366: Capítulo 366 Amenazarla para que se vaya con él.

Nathen miró a Darlene frente a él.

Hoy iba vestida de negro.

Normalmente llevaba el pelo largo sobre los hombros.

En ese momento, lo llevaba cuidadosamente recogido detrás de la cabeza.

No llevaba maquillaje y sus labios estaban ligeramente pálidos.

Ella intentaba disimularlo, pero el cansancio y el disgusto en sus ojos aún podían ser vistos fácilmente por él.

Su sencillo atuendo y su aspecto parecían aburridos y sosos.

Sin embargo, cuando ella los llevaba puestos, había un tipo diferente de belleza.

Todavía se sentía incapaz de apartar los ojos de ella cuando la miraba.

Pensando en los dos últimos años, había confundido a Kelly con Darlene.

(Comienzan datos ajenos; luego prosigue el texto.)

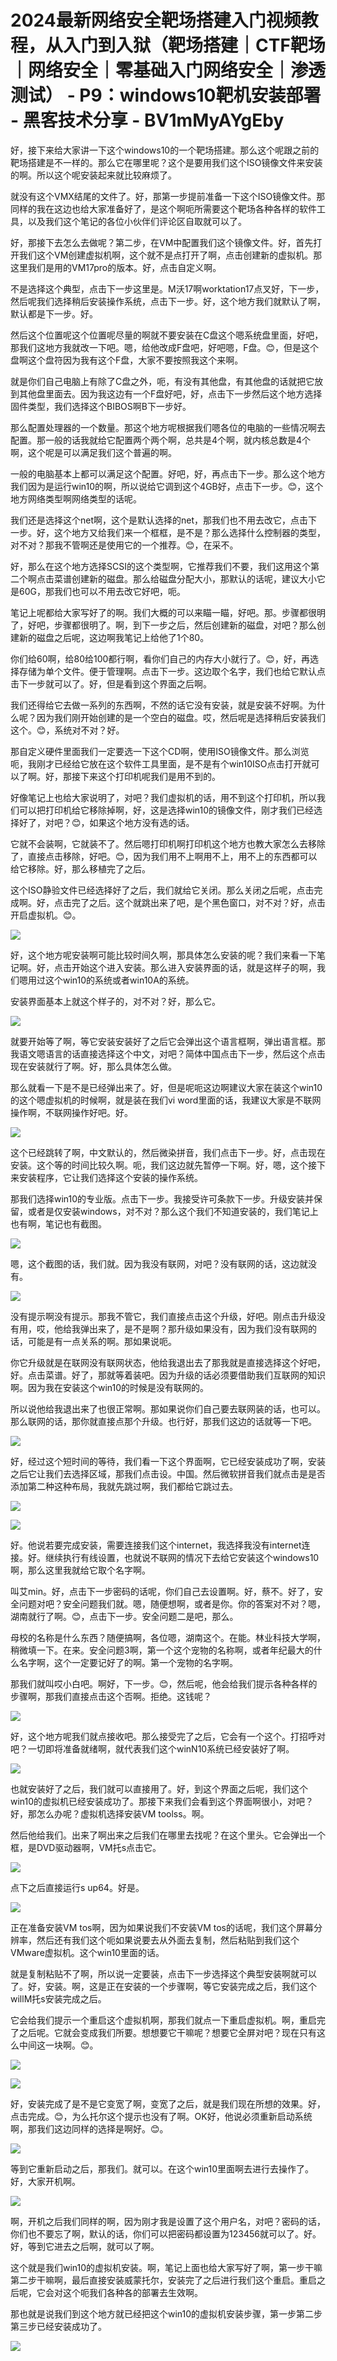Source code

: # 2024最新网络安全靶场搭建入门视频教程，从入门到入狱（靶场搭建｜CTF靶场｜网络安全｜零基础入门网络安全｜渗透测试） - P9：windows10靶机安装部署 - 黑客技术分享 - BV1mMyAYgEby

好，接下来给大家讲一下这个windows10的一个靶场搭建。那么这个呢跟之前的靶场搭建是不一样的。那么它在哪里呢？这个是要用我们这个ISO镜像文件来安装的啊。所以这个呢安装起来就比较麻烦了。

就没有这个VMX结尾的文件了。好，那第一步提前准备一下这个ISO镜像文件。那同样的我在这边也给大家准备好了，是这个啊呃所需要这个靶场各种各样的软件工具，以及我们这个笔记的各位小伙伴们评论区自取就可以了。

好，那接下去怎么去做呢？第二步，在VM中配置我们这个镜像文件。好，首先打开我们这个VM创建虚拟机啊，这个就不是点打开了啊，点击创建新的虚拟机。那这里我们是用的VM17pro的版本。好，点击自定义啊。

不是选择这个典型，点击下一步这里是。M沃17啊worktation17点叉好，下一步，然后呢我们选择稍后安装操作系统，点击下一步。好，这个地方我们就默认了啊，默认都是下一步。好。

然后这个位置呢这个位置呢尽量的啊就不要安装在C盘这个嗯系统盘里面，好吧，那我们这地方我就改一下吧。嗯，给他改成F盘吧，好吧嗯，F盘。😊，但是这个盘啊这个盘符因为我有这个F盘，大家不要按照我这个来啊。

就是你们自己电脑上有除了C盘之外，呃，有没有其他盘，有其他盘的话就把它放到其他盘里面去。因为我这边有一个F盘好吧，好，点击下一步然后这个地方选择固件类型，我们选择这个BIBOS啊B下一步好。

那么配置处理器的一个数量。那这个地方呢根据我们嗯各位的电脑的一些情况啊去配置。那一般的话我就给它配置两个两个啊，总共是4个啊，就内核总数是4个啊，这个呢是可以满足我们这个普遍的啊。

一般的电脑基本上都可以满足这个配置。好吧，好，再点击下一步。那么这个地方我们因为是运行win10的啊，所以说给它调到这个4GB好，点击下一步。😊，这个地方网络类型啊网络类型的话呢。

我们还是选择这个net啊，这个是默认选择的net，那我们也不用去改它，点击下一步。好，这个地方又给我们来一个框框，是不是？那么选择什么控制器的类型，对不对？那我不管啊还是使用它的一个推荐。😊，在采不。

好，那么在这个地方选择SCSI的这个类型啊，它推荐我们不要，我们这用这个第二个啊点击菜谱创建新的磁盘。那么给磁盘分配大小，那默认的话呢，建议大小它是60G，那我们也可以不用去改它好吧，呃。

笔记上呢都给大家写好了的啊。我们大概的可以来瞄一瞄，好吧。那。步骤都很明了，好吧，步骤都很明了。啊，到下一步之后，然后创建新的磁盘，对吧？那么创建新的磁盘之后呢，这边啊我笔记上给他了1个80。

你们给60啊，给80给100都行啊，看你们自己的内存大小就行了。😊，好，再选择存储为单个文件。便于管理啊。点击下一步。这边取个名字，我们也给它默认点击下一步就可以了。好，但是看到这个界面之后啊。

我们还得给它去做一系列的东西啊，不然的话它没有安装，就是安装不好啊。为什么呢？因为我们刚开始创建的是一个空白的磁盘。哎，然后呢是选择稍后安装我们这个。😊，系统对不对？好。

那自定义硬件里面我们一定要选一下这个CD啊，使用ISO镜像文件。那么浏览呃，我刚才已经给它放在这个软件工具里面，是不是有个win10ISO点击打开就可以了啊。好，那接下来这个打印机呢我们是用不到的。

好像笔记上也给大家说明了，对吧？我们虚拟机的话，用不到这个打印机，所以我们可以把打印机给它移除掉啊，好，这是选择win10的镜像文件，刚才我们已经选择好了，对吧？😊，如果这个地方没有选的话。

它就不会装啊，它就装不了。然后嗯打印机啊打印机这个地方也教大家怎么去移除了，直接点击移除，好吧。😊，因为我们用不上啊用不上，用不上的东西都可以给它移除。好，那么移植完了之后。

这个ISO静验文件已经选择好了之后，我们就给它关闭。那么关闭之后呢，点击完成啊。好，点击完了之后。这个就跳出来了吧，是个黑色窗口，对不对？好，点击开启虚拟机。😊。



![](img/dfa81a6559185fed8e7eb2427a13fb01_1.png)

好，这个地方呢安装啊可能比较时间久啊，那具体怎么安装的呢？我们来看一下笔记啊。好，点击开始这个进入安装。那么进入安装界面的话，就是这样子的啊，我们嗯用过这个win10的系统或者win10A的系统。

安装界面基本上就这个样子的，对不对？好，那么它。

![](img/dfa81a6559185fed8e7eb2427a13fb01_3.png)

就要开始等了啊，等它安装安装好了之后它会弹出这个语言框啊，弹出语言框。那我语文嗯语言的话直接选择这个中文，对吧？简体中国点击下一步，然后这个点击现在安装就行了啊。好，那么具体怎么做。

那么就看一下是不是已经弹出来了。好，但是呢呃这边啊建议大家在装这个win10的这个嗯虚拟机的时候啊，就是装在我们vi word里面的话，我建议大家是不联网操作啊，不联网操作好吧。好。



![](img/dfa81a6559185fed8e7eb2427a13fb01_5.png)

这个已经跳转了啊，中文默认的，然后微染拼音，我们点击下一步。好，点击现在安装。这个等的时间比较久啊。呃，我们这边就先暂停一下啊。好，嗯，这个接下来安装程序，它让我们选择这个安装的操作系统。

那我们选择win10的专业版。点击下一步。我接受许可条款下一步。升级安装并保留，或者是仅安装windows，对不对？那么这个我们不知道安装的，我们笔记上也有啊，笔记也有截图。



![](img/dfa81a6559185fed8e7eb2427a13fb01_7.png)

嗯，这个截图的话，我们就。因为我没有联网，对吧？没有联网的话，这边就没有。

![](img/dfa81a6559185fed8e7eb2427a13fb01_9.png)

没有提示啊没有提示。那我不管它，我们直接点击这个升级，好吧。刚点击升级没有用，哎，他给我弹出来了，是不是啊？那升级如果没有，因为我们没有联网的话，可能是有一点关系的啊。那如果说呃。

你它升级就是在联网没有联网状态，他给我退出去了那我就是直接选择这个好吧，好。点击菜谱。好了，那就等着装吧。因为升级的话必须要借助我们互联网的知识啊。因为我在安装这个win10的时候是没有联网的。

所以说他给我退出来了也很正常啊。那如果说你们自己要去联网装的话，也可以。那么联网的话，那你就直接点那个升级。也行好，那我们这边的话就等一下吧。



![](img/dfa81a6559185fed8e7eb2427a13fb01_11.png)

好，经过这个短时间的等待，我们看一下这个界面啊，它已经安装成功了啊，安装之后它让我们去选择区域，那我们点击设。中国。然后微软拼音我们就点击是是否添加第二种这种布局，我就先跳过啊，我们都给它跳过去。



![](img/dfa81a6559185fed8e7eb2427a13fb01_13.png)

![](img/dfa81a6559185fed8e7eb2427a13fb01_14.png)

好。他说若要完成安装，需要连接我们这个internet，我选择我没有internet连接。好。继续执行有线设置，也就说不联网的情况下去给它安装这个windows10啊，那么这里我就给它取个名字啊。

叫艾min。好，点击下一步密码的话呢，你们自己去设置啊。好，蔡不。好了，安全问题对吧？安全问题我们就。嗯，随便想啊，或者是你。你的答案对不对？嗯，湖南就行了啊。😊，点击下一步。安全问题二是吧，那么。

母校的名称是什么东西？随便搞啊，各位嗯，湖南这个。在能。林业科技大学啊，稍微填一下。在来。安全问题3啊，第一个这个宠物的名称啊，或者年纪最大的什么名字啊，这个一定要记好了的啊。第一个宠物的名字啊。

那我们就叫哎小白吧。啊好，下一步。😊，然后呢，他会给我们提示各种各样的步骤啊，那我们直接点击这个否啊。拒绝。这钱呢？



![](img/dfa81a6559185fed8e7eb2427a13fb01_16.png)

好，这个地方呢我们就点接收吧。那么接受完了之后，它会有一个这个。打招呼对吧？一切即将准备就绪啊，就代表我们这个winN10系统已经安装好了啊。



![](img/dfa81a6559185fed8e7eb2427a13fb01_18.png)

也就安装好了之后，我们就可以直接用了。好，到这个界面之后呢，我们这个win10的虚拟机已经安装成功了。那接下来我们会看到这个界面啊很小，对吧？好，那怎么办呢？虚拟机选择安装VM toolss。啊。

然后他给我们。出来了啊出来之后我们在哪里去找呢？在这个里头。它会弹出一个框，是DVD驱动器啊，VM托s点击它。



![](img/dfa81a6559185fed8e7eb2427a13fb01_20.png)

点下之后直接运行s up64。好是。

![](img/dfa81a6559185fed8e7eb2427a13fb01_22.png)

正在准备安装VM tos啊，因为如果说我们不安装VM tos的话呢，我们这个屏幕分辨率，然后还有我们这个呃如果说要去从外面去复制，然后粘贴到我们这个VMware虚拟机。这个win10里面的话。

就是复制粘贴不了啊，所以说一定要装，点击下一步选择这个典型安装啊就可以了。好，安装。啊，这是正在安装的一个步骤啊，等它安装完成之后，我们这个willM托s安装完成之后。

它会给我们提示一个重启这个虚拟机啊，那我们就点一下重启虚拟机。啊，重启完了之后呢。它就会变成我们所要。想想要它干嘛呢？想要它全屏对吧？现在只有这么中间这一块啊。😊。



![](img/dfa81a6559185fed8e7eb2427a13fb01_24.png)

![](img/dfa81a6559185fed8e7eb2427a13fb01_25.png)

好，安装完成了是不是它变宽了啊，变宽了之后，就是我们现在所想的效果。好，点击完成。😊，为么托尔这个提示也没有了啊。OK好，他说必须重新启动系统啊，那我们这边同样的选择是啊好。😊。



![](img/dfa81a6559185fed8e7eb2427a13fb01_27.png)

等到它重新启动之后，那我们。就可以。在这个win10里面啊去进行去操作了。好，大家开机啊。

![](img/dfa81a6559185fed8e7eb2427a13fb01_29.png)

啊，开机之后我们同样的啊，因为刚才我是设置了这个用户名，对吧？密码的话，你们也不要忘了啊，默认的话，你们可以把密码都设置为123456就可以了。好。好，等到它进去之后啊，就可以了啊。

这个就是我们win10的虚拟机安装。啊，笔记上面也给大家写好了啊，第一步干嘛第二步干嘛啊，最后直接安装威蒙托尔，安装完了之后进行我们这个重启。重启之后呢，它会对这个呃我们各种各的部署去生效啊。

那也就是说我们到这个地方就已经把这个win10的虚拟机安装步骤，第一步第二步第三步已经安装成功了。

![](img/dfa81a6559185fed8e7eb2427a13fb01_31.png)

Nathen no pudo evitar pensar que si Darlene hubiera vuelto antes, se habría dado cuenta antes de la pésima actuación de Kelly.

Kelly era mucho peor que Darlene.

O, en otras palabras, las dos simplemente no se pueden comparar.

Nathen no se amilanó en absoluto delante de todos los presentes.

Se puso delante de Darlene y la detuvo con una sonrisa, luego la midió sin escrúpulos.

Darlene se sintió incómoda bajo su mirada, pero su tono y su expresión permanecieron tranquilos.

—Dr.

Elicott.

Tras saludarle, asintió levemente con la cabeza y pareció que se disponía a caminar a su alrededor, sin intención de decir una palabra más.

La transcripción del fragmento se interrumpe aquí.